A ideia é começar um plano de expansão para cidades do interior do país, onde ainda há muito espaço para crescimento. Segundo a Unesco, o Brasil, até recentemente, dispunha de uma livraria para cada 96 mil habitantes. Para a organização, o ideal seria que houvesse uma para cada 10 mil, o que reforça o grande potencial de crescimento do setor.

"Existe um certo espaço para o setor crescer no país. A carência de livrarias não é em São Paulo ou no Rio, mas é nas cidades médias e pequenas. A ideia é criar uma rede de livrarias para conseguir fazer com que o editor que está na cidade grande consiga falar com o que está nas cidades pequenas e que consiga levar o seu livro para o Brasil inteiro", destaca Guedes.

Lojas menores

Uma das principais mudanças após a pandemia e a crise no setor foi a queda no número de 'megalivrarias' — que poderiam até ultrapassar os 3 mil m², como era o caso das unidades da Livraria Cultura no Iguatemi Brasília e no Casa Park, que tiveram que fechar as portas recentemente. "A gente chegou a ter cerca de 10 megalivrarias acima de 1 mil m² e agora deve ter a metade disso. Então houve mais uma perda de área de grandes livrarias do que de fechamentos", destacou o presidente da ANL, Marcus Teles.

Para Rui Campos, sócio da Livraria da Travessa, o término da fase das megalivrarias é uma oportunidade para o surgimento de livrarias menores, que podem chegar a mais lugares do país. "A época das megalivrarias foi passando e hoje você vê dezenas de livrarias sendo abertas no Brasil. Ainda não é o que a gente precisa. Precisamos espalhar mais pelo interior e pelas cidades médias e pequenas, mas a gente tem visto o surgimento de muita coisa nova", acredita.
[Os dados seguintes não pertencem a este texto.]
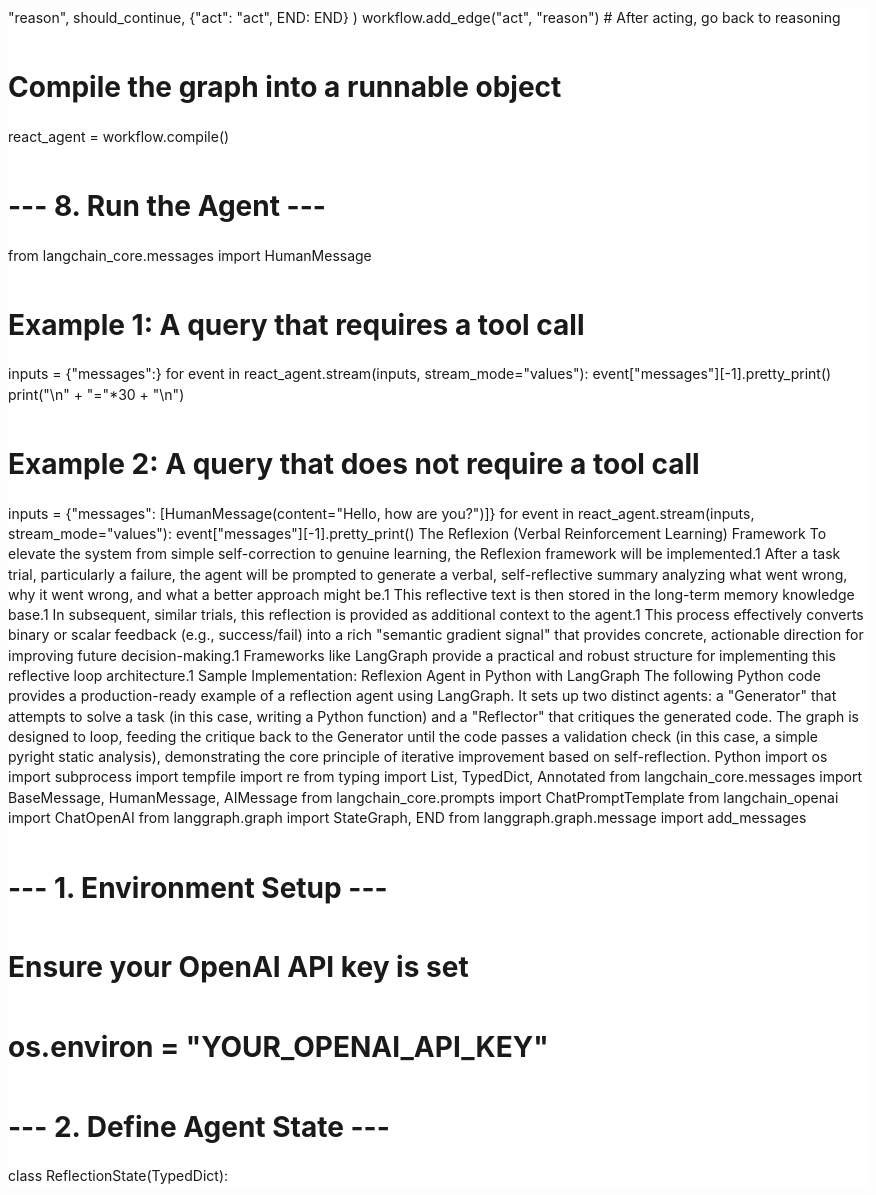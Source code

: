 "reason",
should\_continue,
{"act": "act", END: END}
)
workflow.add\_edge("act", "reason") # After acting, go back to reasoning
# Compile the graph into a runnable object
react\_agent = workflow.compile()
# --- 8. Run the Agent ---
from langchain\_core.messages import HumanMessage
# Example 1: A query that requires a tool call
inputs = {"messages":}
for event in react\_agent.stream(inputs, stream\_mode="values"):
event["messages"][-1].pretty\_print()
print("\n" + "="\*30 + "\n")
# Example 2: A query that does not require a tool call
inputs = {"messages": [HumanMessage(content="Hello, how are you?")]}
for event in react\_agent.stream(inputs, stream\_mode="values"):
event["messages"][-1].pretty\_print()
The Reflexion (Verbal Reinforcement Learning) Framework
To elevate the system from simple self-correction to genuine learning, the Reflexion framework will be implemented.1 After a task trial, particularly a failure, the agent will be prompted to generate a verbal, self-reflective summary analyzing what went wrong, why it went wrong, and what a better approach might be.1 This reflective text is then stored in the long-term memory knowledge base.1 In subsequent, similar trials, this reflection is provided as additional context to the agent.1 This process effectively converts binary or scalar feedback (e.g., success/fail) into a rich "semantic gradient signal" that provides concrete, actionable direction for improving future decision-making.1 Frameworks like LangGraph provide a practical and robust structure for implementing this reflective loop architecture.1
Sample Implementation: Reflexion Agent in Python with LangGraph
The following Python code provides a production-ready example of a reflection agent using LangGraph. It sets up two distinct agents: a "Generator" that attempts to solve a task (in this case, writing a Python function) and a "Reflector" that critiques the generated code. The graph is designed to loop, feeding the critique back to the Generator until the code passes a validation check (in this case, a simple pyright static analysis), demonstrating the core principle of iterative improvement based on self-reflection.
Python
import os
import subprocess
import tempfile
import re
from typing import List, TypedDict, Annotated
from langchain\_core.messages import BaseMessage, HumanMessage, AIMessage
from langchain\_core.prompts import ChatPromptTemplate
from langchain\_openai import ChatOpenAI
from langgraph.graph import StateGraph, END
from langgraph.graph.message import add\_messages
# --- 1. Environment Setup ---
# Ensure your OpenAI API key is set
# os.environ = "YOUR\_OPENAI\_API\_KEY"
# --- 2. Define Agent State ---
class ReflectionState(TypedDict):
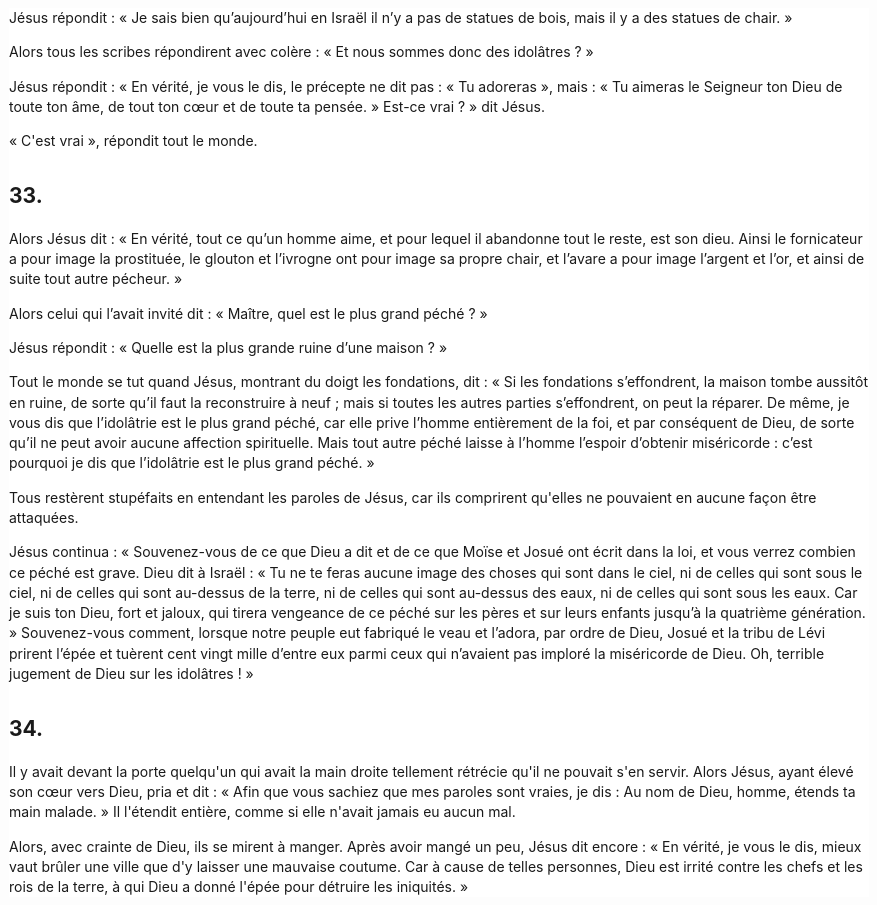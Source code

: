 Jésus répondit : « Je sais bien qu’aujourd’hui en Israël il n’y a pas de statues de bois, mais il y a des statues de chair. »

Alors tous les scribes répondirent avec colère : « Et nous sommes donc des idolâtres ? »

Jésus répondit : « En vérité, je vous le dis, le précepte ne dit pas : « Tu adoreras », mais : « Tu aimeras le Seigneur ton Dieu de toute ton âme, de tout ton cœur et de toute ta pensée. » Est-ce vrai ? » dit Jésus.

« C'est vrai », répondit tout le monde.



## 33.

Alors Jésus dit : « En vérité, tout ce qu’un homme aime, et pour lequel il abandonne tout le reste, est son dieu. Ainsi le fornicateur a pour image la prostituée, le glouton et l’ivrogne ont pour image sa propre chair, et l’avare a pour image l’argent et l’or, et ainsi de suite tout autre pécheur. »

Alors celui qui l’avait invité dit : « Maître, quel est le plus grand péché ? »

Jésus répondit : « Quelle est la plus grande ruine d’une maison ? »

Tout le monde se tut quand Jésus, montrant du doigt les fondations, dit : « Si les fondations s’effondrent, la maison tombe aussitôt en ruine, de sorte qu’il faut la reconstruire à neuf ; mais si toutes les autres parties s’effondrent, on peut la réparer. De même, je vous dis que l’idolâtrie est le plus grand péché, car elle prive l’homme entièrement de la foi, et par conséquent de Dieu, de sorte qu’il ne peut avoir aucune affection spirituelle. Mais tout autre péché laisse à l’homme l’espoir d’obtenir miséricorde : c’est pourquoi je dis que l’idolâtrie est le plus grand péché. »

Tous restèrent stupéfaits en entendant les paroles de Jésus, car ils comprirent qu'elles ne pouvaient en aucune façon être attaquées.

Jésus continua : « Souvenez-vous de ce que Dieu a dit et de ce que Moïse et Josué ont écrit dans la loi, et vous verrez combien ce péché est grave. Dieu dit à Israël : « Tu ne te feras aucune image des choses qui sont dans le ciel, ni de celles qui sont sous le ciel, ni de celles qui sont au-dessus de la terre, ni de celles qui sont au-dessus des eaux, ni de celles qui sont sous les eaux. Car je suis ton Dieu, fort et jaloux, qui tirera vengeance de ce péché sur les pères et sur leurs enfants jusqu’à la quatrième génération. » Souvenez-vous comment, lorsque notre peuple eut fabriqué le veau et l’adora, par ordre de Dieu, Josué et la tribu de Lévi prirent l’épée et tuèrent cent vingt mille d’entre eux parmi ceux qui n’avaient pas imploré la miséricorde de Dieu. Oh, terrible jugement de Dieu sur les idolâtres ! »



## 34.

Il y avait devant la porte quelqu'un qui avait la main droite tellement rétrécie qu'il ne pouvait s'en servir. Alors Jésus, ayant élevé son cœur vers Dieu, pria et dit : « Afin que vous sachiez que mes paroles sont vraies, je dis : Au nom de Dieu, homme, étends ta main malade. » Il l'étendit entière, comme si elle n'avait jamais eu aucun mal.

Alors, avec crainte de Dieu, ils se mirent à manger. Après avoir mangé un peu, Jésus dit encore : « En vérité, je vous le dis, mieux vaut brûler une ville que d'y laisser une mauvaise coutume. Car à cause de telles personnes, Dieu est irrité contre les chefs et les rois de la terre, à qui Dieu a donné l'épée pour détruire les iniquités. »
"Não existe uma livraria igual à outra. Cada livraria tem uma estratégia, tem uma curadoria, e nenhuma é desimportante. É importante no mundo do livro que haja muita diversidade, tanto em relação a livrarias, quanto a títulos disponíveis. O mercado livre precisa ser muito 'bibliodiverso'", completa o sócio.

Muito visitada e conhecida em Brasília, a Livraria Sebinho, na 406 Norte, além de vender livros, é um espaço cultural que promove eventos literários, musicais e possui uma área de bistrô. Durante a pandemia, a loja teve de ficar fechada por mais de quatro meses, sem receita nenhuma. A proprietária Cida Caldas conta que o período não foi fácil, mas também disse que a volta dos clientes trouxe muito alívio.

"O que a gente percebeu é que, no pós-pandemia, as pessoas estavam necessitadas de sair, de frequentar os lugares que gostavam, foi muito tempo em casa, então percebi que houve um retorno muito grande dos clientes, que contavam inclusive isso, 'ai, nossa, que saudade que eu estava de vir para a livraria, de escolher o livro, eu próprio", relata.

Para este ano, a ideia do Sebinho é retomar a agenda cultural, após quase quatro anos sem eventos frequentes. "O Sebinho tem vários eventos culturais que ocorrem aqui, como lançamento de livros, algumas datas comemorativas que fazem parte da livraria, como o Bloomsday, como o Dia D, que é o aniversário de Carlos Drummond de Andrade, aniversário da Clarice, entre outros. Então o nosso objetivo é dar um gás maior a esses eventos de cunho cultural", afirma.